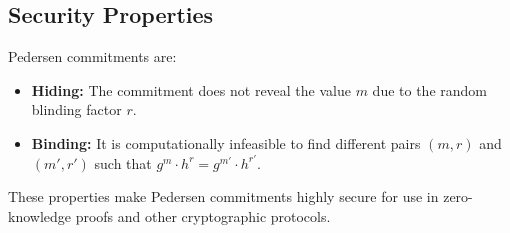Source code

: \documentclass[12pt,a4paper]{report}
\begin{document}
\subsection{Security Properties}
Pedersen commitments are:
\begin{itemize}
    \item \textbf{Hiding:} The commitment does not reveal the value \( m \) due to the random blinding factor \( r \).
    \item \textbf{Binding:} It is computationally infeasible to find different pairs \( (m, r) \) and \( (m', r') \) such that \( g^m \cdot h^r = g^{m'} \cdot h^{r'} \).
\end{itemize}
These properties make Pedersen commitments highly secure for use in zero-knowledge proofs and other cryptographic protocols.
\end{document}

--

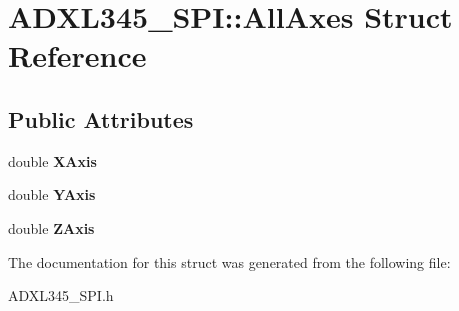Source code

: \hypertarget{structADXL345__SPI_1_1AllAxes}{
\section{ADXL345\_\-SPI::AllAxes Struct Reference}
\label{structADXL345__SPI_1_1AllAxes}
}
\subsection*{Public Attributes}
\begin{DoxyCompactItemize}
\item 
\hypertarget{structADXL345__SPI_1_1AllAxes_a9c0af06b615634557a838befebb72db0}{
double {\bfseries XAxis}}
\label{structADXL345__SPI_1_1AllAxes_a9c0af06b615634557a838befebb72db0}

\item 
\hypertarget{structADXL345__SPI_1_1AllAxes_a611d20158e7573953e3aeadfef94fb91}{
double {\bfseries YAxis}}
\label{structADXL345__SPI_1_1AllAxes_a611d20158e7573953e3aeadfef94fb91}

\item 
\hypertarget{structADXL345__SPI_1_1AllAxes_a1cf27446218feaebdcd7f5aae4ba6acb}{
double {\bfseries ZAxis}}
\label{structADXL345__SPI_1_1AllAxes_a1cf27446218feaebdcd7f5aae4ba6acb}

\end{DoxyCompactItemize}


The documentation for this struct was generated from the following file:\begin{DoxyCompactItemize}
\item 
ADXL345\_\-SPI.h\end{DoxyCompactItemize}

## ASSIGNMENT
Show all lines above holding "double".

## TASK RESULT
double {\bfseries XAxis}}
double {\bfseries YAxis}}
double {\bfseries ZAxis}}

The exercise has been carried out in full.